Letters | 23 July 2011

<em>Spectator</em> readers respond to recent articles

issue 23 July 2011

Spectator readers respond to recent articles

Selective indignation

Sir: People are — quite correctly — very offended by the phone-hacking antics of the News of the World journalists and editors. But did any of these (now) horrendously affronted guardians of the rights of individual privacy give the slightest damn when similarly disgusting reporters were so gleefully reporting the (hacked) private conversations of Prince Charles and Camilla Parker-Bowles?

No sensible person condones the actions of the News of the World, or of its editors and journalists. But I, for one, do not find their actions nearly as sickening as the revoltingly selective indignation with which we are now being so continuously bombarded.

Colin Brown
Natal, South Africa


In praise of loyalty

Sir: When Jack Profumo resigned his seat in March 1963, having admitted lying to Parliament, Iain Macleod, then leader of the Commons, amid public and press hysteria quite as overblown as is manifest today, said: ‘Jack Profumo was a friend of mine, is a friend of mine and will continue to be a friend of mine.’

I have always thought standing by friends no matter what is rare — especially in politics — and David Cameron rises in my estimation for standing by Andy Coulson.

Tom Benyon
Bladon, Oxon


End of the World

Sir: How right Charles Moore is in his remarks on the demise of the News of the World (The Spectator’s Notes, 16 July). Long ago my grandfather told me he believed it would only be possible to describe England as a civilised country when the readers of the Spectator out-numbered those of that scurrilous paper.
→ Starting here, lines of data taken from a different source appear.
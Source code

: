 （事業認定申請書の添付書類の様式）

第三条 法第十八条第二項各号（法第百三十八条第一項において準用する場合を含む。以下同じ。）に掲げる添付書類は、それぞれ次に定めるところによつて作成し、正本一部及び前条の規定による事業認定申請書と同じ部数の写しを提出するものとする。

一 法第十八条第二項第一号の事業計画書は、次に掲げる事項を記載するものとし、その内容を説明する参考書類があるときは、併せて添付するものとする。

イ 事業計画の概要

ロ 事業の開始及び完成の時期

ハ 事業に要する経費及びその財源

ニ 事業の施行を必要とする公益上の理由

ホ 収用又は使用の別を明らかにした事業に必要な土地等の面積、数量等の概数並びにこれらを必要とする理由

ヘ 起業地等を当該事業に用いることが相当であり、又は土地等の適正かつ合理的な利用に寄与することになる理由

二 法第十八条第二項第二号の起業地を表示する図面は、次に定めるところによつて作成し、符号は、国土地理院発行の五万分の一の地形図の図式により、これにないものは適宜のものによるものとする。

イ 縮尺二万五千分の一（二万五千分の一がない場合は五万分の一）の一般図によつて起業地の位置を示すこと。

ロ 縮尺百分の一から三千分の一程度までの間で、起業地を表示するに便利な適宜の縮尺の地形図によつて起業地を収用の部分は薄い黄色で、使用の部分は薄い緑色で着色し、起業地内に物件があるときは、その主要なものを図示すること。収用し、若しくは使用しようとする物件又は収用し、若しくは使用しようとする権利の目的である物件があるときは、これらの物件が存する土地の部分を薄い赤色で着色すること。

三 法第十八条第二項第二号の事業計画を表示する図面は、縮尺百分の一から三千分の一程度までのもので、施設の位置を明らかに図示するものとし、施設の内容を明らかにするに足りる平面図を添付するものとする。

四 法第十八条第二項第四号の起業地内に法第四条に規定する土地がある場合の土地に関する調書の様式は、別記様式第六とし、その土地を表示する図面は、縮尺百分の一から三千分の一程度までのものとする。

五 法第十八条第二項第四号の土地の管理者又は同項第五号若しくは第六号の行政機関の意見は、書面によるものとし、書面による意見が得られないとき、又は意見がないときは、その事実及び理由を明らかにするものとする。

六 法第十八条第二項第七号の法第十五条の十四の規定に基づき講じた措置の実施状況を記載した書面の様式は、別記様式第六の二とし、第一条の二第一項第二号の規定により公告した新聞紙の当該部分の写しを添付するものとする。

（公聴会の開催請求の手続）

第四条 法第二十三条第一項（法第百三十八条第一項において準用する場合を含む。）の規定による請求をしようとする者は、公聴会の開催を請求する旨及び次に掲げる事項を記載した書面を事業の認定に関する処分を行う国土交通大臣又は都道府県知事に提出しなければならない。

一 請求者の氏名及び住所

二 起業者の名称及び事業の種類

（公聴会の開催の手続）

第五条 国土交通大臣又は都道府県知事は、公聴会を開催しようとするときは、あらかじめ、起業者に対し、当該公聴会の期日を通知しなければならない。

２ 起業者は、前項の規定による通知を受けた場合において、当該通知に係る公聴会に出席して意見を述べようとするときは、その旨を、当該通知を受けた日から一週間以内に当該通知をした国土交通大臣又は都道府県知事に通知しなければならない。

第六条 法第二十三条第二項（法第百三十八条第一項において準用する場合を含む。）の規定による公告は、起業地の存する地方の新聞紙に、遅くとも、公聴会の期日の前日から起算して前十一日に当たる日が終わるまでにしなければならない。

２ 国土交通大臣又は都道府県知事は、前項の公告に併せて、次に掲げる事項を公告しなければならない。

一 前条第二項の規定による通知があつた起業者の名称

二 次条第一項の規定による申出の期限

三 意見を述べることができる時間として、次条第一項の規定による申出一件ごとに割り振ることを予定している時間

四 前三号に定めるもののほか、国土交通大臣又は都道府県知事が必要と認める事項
Now that day has come.

Ronald Forrest
Lower Milton, Wells, Somerset


Sir: Was Charles Moore employing an irony too subtle for my poor intelligence to comprehend in his column this week? For three paragraphs he rightly excoriates the News of the World for being the grubby, prurient, shameless rag it was and not the fearless campaigner for truth that some sentimental obituarists claim it to have been.